_RECORDED DATA:_
== Segment start ==

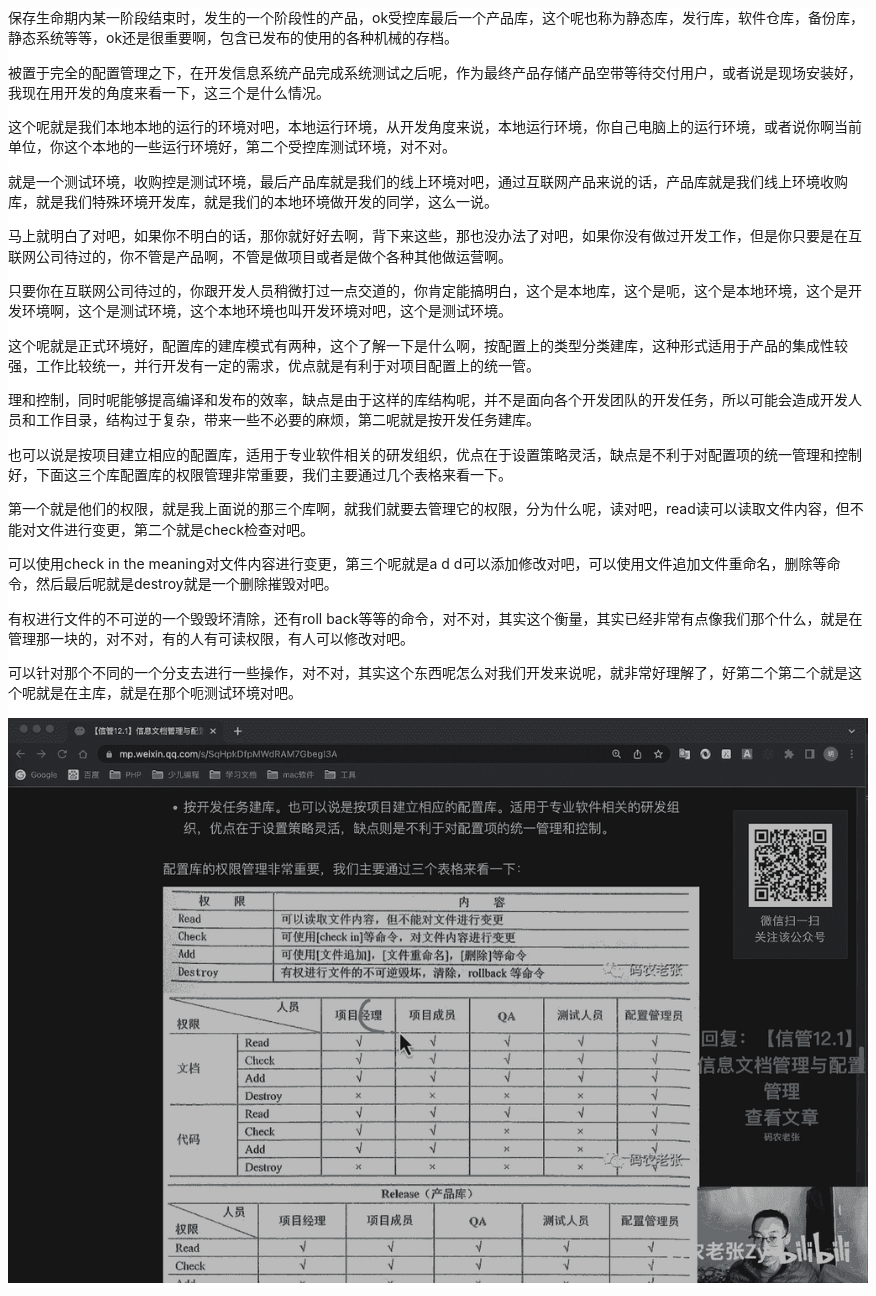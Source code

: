 保存生命期内某一阶段结束时，发生的一个阶段性的产品，ok受控库最后一个产品库，这个呢也称为静态库，发行库，软件仓库，备份库，静态系统等等，ok还是很重要啊，包含已发布的使用的各种机械的存档。

被置于完全的配置管理之下，在开发信息系统产品完成系统测试之后呢，作为最终产品存储产品空带等待交付用户，或者说是现场安装好，我现在用开发的角度来看一下，这三个是什么情况。

这个呢就是我们本地本地的运行的环境对吧，本地运行环境，从开发角度来说，本地运行环境，你自己电脑上的运行环境，或者说你啊当前单位，你这个本地的一些运行环境好，第二个受控库测试环境，对不对。

就是一个测试环境，收购控是测试环境，最后产品库就是我们的线上环境对吧，通过互联网产品来说的话，产品库就是我们线上环境收购库，就是我们特殊环境开发库，就是我们的本地环境做开发的同学，这么一说。

马上就明白了对吧，如果你不明白的话，那你就好好去啊，背下来这些，那也没办法了对吧，如果你没有做过开发工作，但是你只要是在互联网公司待过的，你不管是产品啊，不管是做项目或者是做个各种其他做运营啊。

只要你在互联网公司待过的，你跟开发人员稍微打过一点交道的，你肯定能搞明白，这个是本地库，这个是呃，这个是本地环境，这个是开发环境啊，这个是测试环境，这个本地环境也叫开发环境对吧，这个是测试环境。

这个呢就是正式环境好，配置库的建库模式有两种，这个了解一下是什么啊，按配置上的类型分类建库，这种形式适用于产品的集成性较强，工作比较统一，并行开发有一定的需求，优点就是有利于对项目配置上的统一管。

理和控制，同时呢能够提高编译和发布的效率，缺点是由于这样的库结构呢，并不是面向各个开发团队的开发任务，所以可能会造成开发人员和工作目录，结构过于复杂，带来一些不必要的麻烦，第二呢就是按开发任务建库。

也可以说是按项目建立相应的配置库，适用于专业软件相关的研发组织，优点在于设置策略灵活，缺点是不利于对配置项的统一管理和控制好，下面这三个库配置库的权限管理非常重要，我们主要通过几个表格来看一下。

第一个就是他们的权限，就是我上面说的那三个库啊，就我们就要去管理它的权限，分为什么呢，读对吧，read读可以读取文件内容，但不能对文件进行变更，第二个就是check检查对吧。

可以使用check in the meaning对文件内容进行变更，第三个呢就是a d d可以添加修改对吧，可以使用文件追加文件重命名，删除等命令，然后最后呢就是destroy就是一个删除摧毁对吧。

有权进行文件的不可逆的一个毁毁坏清除，还有roll back等等的命令，对不对，其实这个衡量，其实已经非常有点像我们那个什么，就是在管理那一块的，对不对，有的人有可读权限，有人可以修改对吧。

可以针对那个不同的一个分支去进行一些操作，对不对，其实这个东西呢怎么对我们开发来说呢，就非常好理解了，好第二个第二个就是这个呢就是在主库，就是在那个呃测试环境对吧。



![](img/678906c1c0ebf6febe7933b581cbf6c9_2.png)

== Segment end ==

_ACTIVITY:_ Reproduce verbatim the opening line of the material and every line after it, up to and including the line with "第一个就是他们的权限，就是我", but no pictures.

_SOLUTION FOR THIS TASK:_
Source code

: 保存生命期内某一阶段结束时，发生的一个阶段性的产品，ok受控库最后一个产品库，这个呢也称为静态库，发行库，软件仓库，备份库，静态系统等等，ok还是很重要啊，包含已发布的使用的各种机械的存档。

被置于完全的配置管理之下，在开发信息系统产品完成系统测试之后呢，作为最终产品存储产品空带等待交付用户，或者说是现场安装好，我现在用开发的角度来看一下，这三个是什么情况。

这个呢就是我们本地本地的运行的环境对吧，本地运行环境，从开发角度来说，本地运行环境，你自己电脑上的运行环境，或者说你啊当前单位，你这个本地的一些运行环境好，第二个受控库测试环境，对不对。

就是一个测试环境，收购控是测试环境，最后产品库就是我们的线上环境对吧，通过互联网产品来说的话，产品库就是我们线上环境收购库，就是我们特殊环境开发库，就是我们的本地环境做开发的同学，这么一说。

马上就明白了对吧，如果你不明白的话，那你就好好去啊，背下来这些，那也没办法了对吧，如果你没有做过开发工作，但是你只要是在互联网公司待过的，你不管是产品啊，不管是做项目或者是做个各种其他做运营啊。

只要你在互联网公司待过的，你跟开发人员稍微打过一点交道的，你肯定能搞明白，这个是本地库，这个是呃，这个是本地环境，这个是开发环境啊，这个是测试环境，这个本地环境也叫开发环境对吧，这个是测试环境。

这个呢就是正式环境好，配置库的建库模式有两种，这个了解一下是什么啊，按配置上的类型分类建库，这种形式适用于产品的集成性较强，工作比较统一，并行开发有一定的需求，优点就是有利于对项目配置上的统一管。

理和控制，同时呢能够提高编译和发布的效率，缺点是由于这样的库结构呢，并不是面向各个开发团队的开发任务，所以可能会造成开发人员和工作目录，结构过于复杂，带来一些不必要的麻烦，第二呢就是按开发任务建库。

也可以说是按项目建立相应的配置库，适用于专业软件相关的研发组织，优点在于设置策略灵活，缺点是不利于对配置项的统一管理和控制好，下面这三个库配置库的权限管理非常重要，我们主要通过几个表格来看一下。

第一个就是他们的权限，就是我上面说的那三个库啊，就我们就要去管理它的权限，分为什么呢，读对吧，read读可以读取文件内容，但不能对文件进行变更，第二个就是check检查对吧。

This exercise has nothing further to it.